The card for Women of Color, an interview with Kea Mathis.

Interview | Gender & LGBTQ+

Through Her Eyes: Community Organizing in Detroit

Kea Mathis organizes alongside tenants—mostly Black, women-led households—to create and support affordable, quality housing. "It is very hard . . . as a Black woman here, to be the one to try to ask the question first or stand up first,” says Mathis.

Women of Color - 1 Shelterforce 2023 - Kea Mathis

In celebration of Women’s History Month, Shelterforce and Community Change is once again presenting Women of Color on the Front Lines, a video series that amplifies the voices of women who are transforming their communities.

This year we’re highlighting the work of Kea Mathis, a community organizer with Detroit People’s Platform. Mathis organizes alongside tenants—mostly Black, women-led households—to create and support affordable, quality housing. “Detroit is a majority Black city, but the rules, the policies are white, conservative. It is very hard . . . as a woman here and then as a Black woman here, to be the one to try to ask the question first or stand up first,” she says.

Mathis has also engaged with the U.S. Department of Housing and Urban Development around landlord accountability, and she’s worked toward ending the criminalization of people who are unhoused.

The following is a lightly edited transcript of the video:

Kea Mathis: You know, when you are low income, everything rises around you, except your income.

The cost of childcare rises, the cost of rent rises, the cost of food rises, everything rises.

But it doesn’t mean that you can’t have a quality, affordable house.

And that’s what we fight for.

My name is Kea Mathis. I do live in Detroit, Michigan.

I’m one of the organizers at Detroit People’s Platform. Detroit People’s Platform was created to organize around racial justice, to try to bring racial equity for low-income Black Detroiters in the city of Detroit.

My role is around housing. We knew that as a majority renter city, we definitely have to focus on renting. When we fill out applications, you know have to get an application fee immediately before you see the house or the apartment.

The management company would ask you questions … trying to make sure: Do you earn least two or three times more than what the rent is?

It was always these questions that were on the borderline of discrimination, you know, but one of the ones where it was like, you can’t really prove it because since it was so common, it almost made you believe that it was the norm.

The norm was peculiar here.

Community members need to know what their rights are as an individual. They also need to be able to use their collective power.

Community members at a meeting, in unison: Organize for housing security for every tenant living in the towers. We care about our collective health, access to resources, and racial justice.

Mathis: When we start organizing, we have to first address the fact that things are being done to us, unjust things are being done to us.

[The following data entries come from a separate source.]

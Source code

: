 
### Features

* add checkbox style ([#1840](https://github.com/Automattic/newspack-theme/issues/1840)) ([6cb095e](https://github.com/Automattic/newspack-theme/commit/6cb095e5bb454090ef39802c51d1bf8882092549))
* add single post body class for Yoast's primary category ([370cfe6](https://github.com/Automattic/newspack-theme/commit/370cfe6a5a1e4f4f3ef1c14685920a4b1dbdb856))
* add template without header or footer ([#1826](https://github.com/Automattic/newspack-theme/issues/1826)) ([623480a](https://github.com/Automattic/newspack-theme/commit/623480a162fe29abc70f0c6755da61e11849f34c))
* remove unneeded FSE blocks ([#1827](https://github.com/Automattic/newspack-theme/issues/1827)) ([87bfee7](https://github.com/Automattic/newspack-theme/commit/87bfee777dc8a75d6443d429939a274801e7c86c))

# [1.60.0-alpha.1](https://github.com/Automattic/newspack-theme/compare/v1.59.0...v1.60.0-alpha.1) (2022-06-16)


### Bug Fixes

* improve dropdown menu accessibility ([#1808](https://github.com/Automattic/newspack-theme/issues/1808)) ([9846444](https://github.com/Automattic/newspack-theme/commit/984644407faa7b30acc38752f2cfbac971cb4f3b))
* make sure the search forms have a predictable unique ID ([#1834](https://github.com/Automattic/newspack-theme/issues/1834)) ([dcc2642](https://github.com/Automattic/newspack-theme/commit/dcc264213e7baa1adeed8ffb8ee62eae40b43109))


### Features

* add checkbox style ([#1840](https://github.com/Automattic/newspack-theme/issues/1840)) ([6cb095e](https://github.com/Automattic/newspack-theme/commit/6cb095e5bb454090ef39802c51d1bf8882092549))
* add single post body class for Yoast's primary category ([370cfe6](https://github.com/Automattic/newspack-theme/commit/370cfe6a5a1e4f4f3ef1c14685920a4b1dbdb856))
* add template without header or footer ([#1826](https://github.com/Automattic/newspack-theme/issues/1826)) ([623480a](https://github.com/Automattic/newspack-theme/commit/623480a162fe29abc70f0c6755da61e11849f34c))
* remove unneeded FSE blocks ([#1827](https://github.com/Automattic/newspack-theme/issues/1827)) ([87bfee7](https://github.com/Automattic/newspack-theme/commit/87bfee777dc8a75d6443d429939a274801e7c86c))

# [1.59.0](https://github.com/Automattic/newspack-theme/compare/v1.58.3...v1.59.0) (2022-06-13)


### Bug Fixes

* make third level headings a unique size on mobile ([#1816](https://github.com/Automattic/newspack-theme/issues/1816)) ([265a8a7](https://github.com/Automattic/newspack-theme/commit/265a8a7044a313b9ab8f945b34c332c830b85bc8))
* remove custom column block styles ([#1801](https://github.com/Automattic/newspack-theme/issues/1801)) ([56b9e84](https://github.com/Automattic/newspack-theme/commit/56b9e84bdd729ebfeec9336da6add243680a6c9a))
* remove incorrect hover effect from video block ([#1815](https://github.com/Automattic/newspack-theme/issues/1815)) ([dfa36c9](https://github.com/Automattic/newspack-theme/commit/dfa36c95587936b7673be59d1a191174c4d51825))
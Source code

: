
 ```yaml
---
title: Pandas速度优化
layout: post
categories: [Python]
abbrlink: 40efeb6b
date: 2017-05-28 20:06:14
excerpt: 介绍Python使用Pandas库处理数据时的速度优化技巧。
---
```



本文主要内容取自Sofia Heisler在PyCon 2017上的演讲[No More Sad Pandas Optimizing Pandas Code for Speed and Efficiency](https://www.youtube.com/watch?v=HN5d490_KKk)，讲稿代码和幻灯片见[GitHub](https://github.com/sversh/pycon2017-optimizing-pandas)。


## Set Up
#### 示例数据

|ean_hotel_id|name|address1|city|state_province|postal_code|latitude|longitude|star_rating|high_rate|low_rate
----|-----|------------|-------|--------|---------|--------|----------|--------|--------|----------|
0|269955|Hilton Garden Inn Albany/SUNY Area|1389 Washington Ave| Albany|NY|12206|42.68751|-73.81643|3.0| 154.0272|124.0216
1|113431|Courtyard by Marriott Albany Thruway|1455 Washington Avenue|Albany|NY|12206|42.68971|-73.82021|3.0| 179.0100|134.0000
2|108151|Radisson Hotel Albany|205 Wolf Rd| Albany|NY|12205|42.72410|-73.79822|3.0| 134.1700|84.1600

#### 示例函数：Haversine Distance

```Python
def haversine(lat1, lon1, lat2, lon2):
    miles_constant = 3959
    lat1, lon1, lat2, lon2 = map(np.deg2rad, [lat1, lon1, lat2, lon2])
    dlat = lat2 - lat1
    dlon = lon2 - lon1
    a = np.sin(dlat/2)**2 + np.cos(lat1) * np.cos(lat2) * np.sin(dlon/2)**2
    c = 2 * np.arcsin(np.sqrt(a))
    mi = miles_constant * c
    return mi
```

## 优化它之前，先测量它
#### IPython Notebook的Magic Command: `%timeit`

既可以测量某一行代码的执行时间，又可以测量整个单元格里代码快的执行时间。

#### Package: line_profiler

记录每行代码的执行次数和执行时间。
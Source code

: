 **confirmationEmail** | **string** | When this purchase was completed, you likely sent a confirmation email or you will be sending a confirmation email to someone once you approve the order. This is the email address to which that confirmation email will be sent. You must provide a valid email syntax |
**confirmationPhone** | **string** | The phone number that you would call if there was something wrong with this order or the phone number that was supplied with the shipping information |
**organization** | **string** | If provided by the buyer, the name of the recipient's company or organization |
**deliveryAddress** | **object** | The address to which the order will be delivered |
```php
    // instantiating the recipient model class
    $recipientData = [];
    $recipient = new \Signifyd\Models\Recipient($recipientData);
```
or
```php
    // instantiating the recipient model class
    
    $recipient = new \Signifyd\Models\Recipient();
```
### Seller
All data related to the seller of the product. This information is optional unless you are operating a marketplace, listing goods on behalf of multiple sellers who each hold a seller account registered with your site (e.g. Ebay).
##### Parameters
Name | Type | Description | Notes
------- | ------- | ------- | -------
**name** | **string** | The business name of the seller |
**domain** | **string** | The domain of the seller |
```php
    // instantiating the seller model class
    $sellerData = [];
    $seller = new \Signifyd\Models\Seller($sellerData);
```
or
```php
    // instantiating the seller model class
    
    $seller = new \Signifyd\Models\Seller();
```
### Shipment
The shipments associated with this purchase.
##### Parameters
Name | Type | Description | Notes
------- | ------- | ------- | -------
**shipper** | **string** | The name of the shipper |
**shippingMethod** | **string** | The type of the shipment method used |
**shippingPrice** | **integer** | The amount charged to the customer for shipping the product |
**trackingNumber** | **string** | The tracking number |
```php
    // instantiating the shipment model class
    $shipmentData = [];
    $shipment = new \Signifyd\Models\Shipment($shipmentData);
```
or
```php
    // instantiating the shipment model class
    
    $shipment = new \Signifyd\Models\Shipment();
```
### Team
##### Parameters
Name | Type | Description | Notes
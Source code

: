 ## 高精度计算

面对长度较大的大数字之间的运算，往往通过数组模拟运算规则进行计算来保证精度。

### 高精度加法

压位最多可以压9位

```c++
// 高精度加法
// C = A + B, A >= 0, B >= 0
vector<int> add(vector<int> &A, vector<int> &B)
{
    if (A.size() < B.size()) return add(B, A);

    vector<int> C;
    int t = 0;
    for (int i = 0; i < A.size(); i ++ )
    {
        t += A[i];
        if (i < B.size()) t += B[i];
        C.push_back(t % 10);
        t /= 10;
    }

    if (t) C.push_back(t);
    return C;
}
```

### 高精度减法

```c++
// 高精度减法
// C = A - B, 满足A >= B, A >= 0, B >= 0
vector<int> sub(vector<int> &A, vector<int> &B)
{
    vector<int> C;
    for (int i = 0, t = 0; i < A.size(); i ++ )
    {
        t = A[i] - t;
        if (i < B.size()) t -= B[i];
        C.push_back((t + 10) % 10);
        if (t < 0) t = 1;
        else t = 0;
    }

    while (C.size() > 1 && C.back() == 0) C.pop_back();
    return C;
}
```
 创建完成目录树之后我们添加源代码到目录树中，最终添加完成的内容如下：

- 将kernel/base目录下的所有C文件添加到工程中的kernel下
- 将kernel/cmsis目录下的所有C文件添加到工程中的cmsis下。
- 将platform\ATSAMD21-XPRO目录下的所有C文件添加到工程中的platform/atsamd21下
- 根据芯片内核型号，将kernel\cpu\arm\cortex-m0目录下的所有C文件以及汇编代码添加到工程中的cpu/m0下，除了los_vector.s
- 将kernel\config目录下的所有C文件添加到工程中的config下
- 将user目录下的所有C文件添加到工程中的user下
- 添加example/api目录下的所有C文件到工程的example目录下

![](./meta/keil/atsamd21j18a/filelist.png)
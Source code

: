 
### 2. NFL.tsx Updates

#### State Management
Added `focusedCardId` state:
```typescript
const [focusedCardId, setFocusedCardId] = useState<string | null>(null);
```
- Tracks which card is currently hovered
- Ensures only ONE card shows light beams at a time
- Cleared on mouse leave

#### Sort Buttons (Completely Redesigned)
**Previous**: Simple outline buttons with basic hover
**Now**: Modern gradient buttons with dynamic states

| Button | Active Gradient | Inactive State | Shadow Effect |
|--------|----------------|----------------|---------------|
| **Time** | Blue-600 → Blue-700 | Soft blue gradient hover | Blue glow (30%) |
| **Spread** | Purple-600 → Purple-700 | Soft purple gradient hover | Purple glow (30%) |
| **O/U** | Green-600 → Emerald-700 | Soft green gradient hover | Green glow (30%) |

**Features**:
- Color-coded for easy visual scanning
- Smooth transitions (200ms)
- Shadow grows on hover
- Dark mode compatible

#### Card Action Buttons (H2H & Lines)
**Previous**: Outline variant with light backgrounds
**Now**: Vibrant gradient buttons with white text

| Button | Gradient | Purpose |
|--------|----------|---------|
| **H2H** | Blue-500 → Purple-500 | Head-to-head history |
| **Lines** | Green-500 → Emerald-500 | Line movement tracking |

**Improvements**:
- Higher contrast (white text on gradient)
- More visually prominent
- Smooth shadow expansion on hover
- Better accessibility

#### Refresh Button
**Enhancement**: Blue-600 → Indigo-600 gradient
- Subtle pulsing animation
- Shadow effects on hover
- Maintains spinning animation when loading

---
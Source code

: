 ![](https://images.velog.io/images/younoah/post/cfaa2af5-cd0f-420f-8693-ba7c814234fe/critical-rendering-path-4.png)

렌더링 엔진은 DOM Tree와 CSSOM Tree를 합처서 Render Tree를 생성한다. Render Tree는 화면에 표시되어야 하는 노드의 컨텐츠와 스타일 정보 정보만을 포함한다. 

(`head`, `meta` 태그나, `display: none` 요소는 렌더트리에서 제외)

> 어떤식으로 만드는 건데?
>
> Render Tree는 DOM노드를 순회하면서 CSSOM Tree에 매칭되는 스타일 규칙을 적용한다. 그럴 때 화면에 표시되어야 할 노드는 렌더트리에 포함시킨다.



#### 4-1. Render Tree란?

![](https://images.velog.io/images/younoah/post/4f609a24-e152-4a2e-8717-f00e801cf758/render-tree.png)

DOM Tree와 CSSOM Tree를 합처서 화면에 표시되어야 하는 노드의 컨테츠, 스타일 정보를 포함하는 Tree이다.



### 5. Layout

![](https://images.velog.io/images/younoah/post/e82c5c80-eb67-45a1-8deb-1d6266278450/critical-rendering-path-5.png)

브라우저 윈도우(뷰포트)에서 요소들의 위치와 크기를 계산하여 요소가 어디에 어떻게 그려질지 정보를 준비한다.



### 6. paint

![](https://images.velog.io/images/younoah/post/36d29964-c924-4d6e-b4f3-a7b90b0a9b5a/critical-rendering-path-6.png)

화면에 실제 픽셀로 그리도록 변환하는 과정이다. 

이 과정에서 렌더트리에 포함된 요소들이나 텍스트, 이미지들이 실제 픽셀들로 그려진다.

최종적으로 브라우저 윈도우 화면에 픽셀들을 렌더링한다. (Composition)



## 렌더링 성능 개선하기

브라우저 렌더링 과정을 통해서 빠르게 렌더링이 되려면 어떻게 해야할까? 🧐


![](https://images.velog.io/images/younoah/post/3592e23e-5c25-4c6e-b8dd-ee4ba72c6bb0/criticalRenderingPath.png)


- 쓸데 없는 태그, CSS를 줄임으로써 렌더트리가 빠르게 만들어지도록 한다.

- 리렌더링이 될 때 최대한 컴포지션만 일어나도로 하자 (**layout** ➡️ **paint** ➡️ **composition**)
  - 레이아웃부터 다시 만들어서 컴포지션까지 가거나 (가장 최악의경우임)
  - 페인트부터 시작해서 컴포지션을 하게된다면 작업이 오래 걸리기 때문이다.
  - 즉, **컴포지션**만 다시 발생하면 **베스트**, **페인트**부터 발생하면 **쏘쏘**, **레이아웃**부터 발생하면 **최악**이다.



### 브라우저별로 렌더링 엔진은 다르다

You know, in organizing, we do confront power a lot. So we have to get people used to that.

Tenant leader Ray Whitfield: We’re trying to do this for everybody, improve some of the things that really need help. And we’re trying to get back to where we used to be.

Mathis: Everyone deserves an affordable, safe, and quality home in the neighborhood of their choosing.

We support them on that, but we do step back to allow the community members that we’ve educated, that we’ve encouraged to speak and use their own voice, to use their power.

Community members: Unity.

Whitfield: If they see we’re all together on this they can’t ignore us.

Mathis: We have a saying in organizing that it’s not an individual problem if it’s happening all over.

We had begun to talk to HUD in conversations around affordability. And therefore it was very important for us to make sure that we are influencing those conversations at the state level and at the national level.

Detroit is a majority Black city, but the rules, the policies, are white conservative.

So as a Black woman, it is oftentimes only us who are challenging that. It is very hard, you know, as a woman here, and then as a Black woman here, to be the one to try to ask the question first or stand up first.

It is … those values that we live in to as an organization that keeps me going. It’s my colleagues here. You know, we do work as a really good team. It’s like we feed off of each other. It’s like when one starts, this flame starts and then it just feed through the whole team and then we hyped about something and then we’re ready to charge.

I’m no one-woman show at all. It is our community voices. It is their desires and their needs, you know, it’s that community leadership.

We’re fighting to make things better for the longevity.


Women of color are revolutionizing neighborhoods to ensure that families are thriving. We hope that by sharing stories like these, you’re inspired to support the change that is occurring on the frontlines.